Shifting of surface plasmon resonance due to electromagnetic coupling between graphene and Au nanoparticles
Jing Niu, Young Jun Shin, Jaesung Son, Youngbin Lee, Jong Hyun Ahn,, and Hyunsoo Yang

TL;DR
This study investigates how the surface plasmon resonance wavelength shifts due to electromagnetic coupling between graphene and gold nanoparticles, revealing a complex behavior with initial blue shift, subsequent red shift, and saturation.
Contribution
It provides new insights into the tunability of plasmon resonance via spacer thickness, combining experimental results with the plasmon ruler model.
Findings
Blue shift of 29 nm with spacer increase from 0 to 15 nm
Red shift of 17 nm when spacer exceeds 20 nm
Coupling strength decays exponentially with spacer thickness
Abstract
Shifting of the surface plasmon resonance wavelength induced by the variation of the thickness of insulating spacer between single layer graphene and Au nanoparticles is studied.
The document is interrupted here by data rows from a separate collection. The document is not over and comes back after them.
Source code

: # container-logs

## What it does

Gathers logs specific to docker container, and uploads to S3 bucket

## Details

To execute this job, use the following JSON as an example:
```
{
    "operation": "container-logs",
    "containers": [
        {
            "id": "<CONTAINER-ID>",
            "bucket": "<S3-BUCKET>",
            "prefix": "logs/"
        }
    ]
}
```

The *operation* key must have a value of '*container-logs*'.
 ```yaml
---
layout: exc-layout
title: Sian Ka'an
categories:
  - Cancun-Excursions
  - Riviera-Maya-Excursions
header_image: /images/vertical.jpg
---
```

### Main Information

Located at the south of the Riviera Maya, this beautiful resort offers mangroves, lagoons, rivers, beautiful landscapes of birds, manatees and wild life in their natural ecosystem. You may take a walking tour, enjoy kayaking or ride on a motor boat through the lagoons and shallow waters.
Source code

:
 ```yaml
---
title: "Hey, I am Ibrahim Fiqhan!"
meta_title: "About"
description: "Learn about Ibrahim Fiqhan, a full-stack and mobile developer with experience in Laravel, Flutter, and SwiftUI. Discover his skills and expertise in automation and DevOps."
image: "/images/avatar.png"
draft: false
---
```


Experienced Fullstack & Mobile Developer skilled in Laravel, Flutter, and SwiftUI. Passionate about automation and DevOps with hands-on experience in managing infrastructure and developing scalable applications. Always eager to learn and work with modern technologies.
The system demonstrates a blue shift of 29 nm as the thickness of the spacer layer increases from 0 to 15 nm. This is due to the electromagnetic coupling between the localized surface plasmons excited in the nanoparticles and the graphene film. The strength of the coupling decays exponentially with a decay length of d/R=0.36, where d is the spacer layer thickness and R is the diameter of the Au nanoparticles. The result agrees qualitatively well with the plasmon ruler equation. Interestingly, a further increment of the spacer layer thickness induces a red shift of 17 nm in the resonance wavelength and the shift saturates when the thickness of the spacer layer increases above 20 nm.